Input data START

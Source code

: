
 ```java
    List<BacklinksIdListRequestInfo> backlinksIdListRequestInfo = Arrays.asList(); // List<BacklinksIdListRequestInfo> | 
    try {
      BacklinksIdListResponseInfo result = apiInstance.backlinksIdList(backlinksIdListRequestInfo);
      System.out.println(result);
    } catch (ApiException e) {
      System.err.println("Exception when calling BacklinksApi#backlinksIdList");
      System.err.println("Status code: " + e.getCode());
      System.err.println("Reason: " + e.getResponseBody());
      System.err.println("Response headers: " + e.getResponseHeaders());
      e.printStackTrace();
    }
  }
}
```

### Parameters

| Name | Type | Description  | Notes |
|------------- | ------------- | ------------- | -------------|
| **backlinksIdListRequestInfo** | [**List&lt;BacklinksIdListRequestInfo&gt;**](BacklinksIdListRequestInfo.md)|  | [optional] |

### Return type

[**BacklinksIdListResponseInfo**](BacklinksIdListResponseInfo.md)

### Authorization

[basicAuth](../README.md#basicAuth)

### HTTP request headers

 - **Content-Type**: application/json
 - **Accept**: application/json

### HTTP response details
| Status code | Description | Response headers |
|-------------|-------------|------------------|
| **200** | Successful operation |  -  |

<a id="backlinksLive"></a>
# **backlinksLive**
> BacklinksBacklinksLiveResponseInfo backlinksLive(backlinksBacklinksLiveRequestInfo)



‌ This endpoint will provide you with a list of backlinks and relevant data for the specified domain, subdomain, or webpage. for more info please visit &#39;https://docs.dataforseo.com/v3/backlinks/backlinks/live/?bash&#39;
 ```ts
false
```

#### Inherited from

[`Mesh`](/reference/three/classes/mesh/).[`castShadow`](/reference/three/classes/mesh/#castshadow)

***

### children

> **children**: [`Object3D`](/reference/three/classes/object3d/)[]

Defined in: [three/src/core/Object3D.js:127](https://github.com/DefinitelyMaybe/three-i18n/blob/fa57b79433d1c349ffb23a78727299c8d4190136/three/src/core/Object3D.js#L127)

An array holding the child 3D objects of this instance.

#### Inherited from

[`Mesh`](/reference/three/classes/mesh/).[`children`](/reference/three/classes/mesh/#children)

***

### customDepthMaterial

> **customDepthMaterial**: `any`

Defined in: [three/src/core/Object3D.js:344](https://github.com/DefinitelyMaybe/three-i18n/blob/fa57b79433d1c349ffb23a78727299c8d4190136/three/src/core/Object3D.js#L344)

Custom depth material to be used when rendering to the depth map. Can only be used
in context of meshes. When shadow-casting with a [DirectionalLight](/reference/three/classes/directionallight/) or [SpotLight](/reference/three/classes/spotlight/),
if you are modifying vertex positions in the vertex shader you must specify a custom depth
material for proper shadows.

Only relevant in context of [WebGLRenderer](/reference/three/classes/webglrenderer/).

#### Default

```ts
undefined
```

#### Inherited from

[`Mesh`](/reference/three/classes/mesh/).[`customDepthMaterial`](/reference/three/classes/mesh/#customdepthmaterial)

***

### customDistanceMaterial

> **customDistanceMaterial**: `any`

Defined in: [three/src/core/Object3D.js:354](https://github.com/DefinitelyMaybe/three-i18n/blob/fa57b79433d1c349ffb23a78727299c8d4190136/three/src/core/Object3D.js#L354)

Input data END

Lines with "children" in them: work out how many there are in the listing and give the figure alone.

3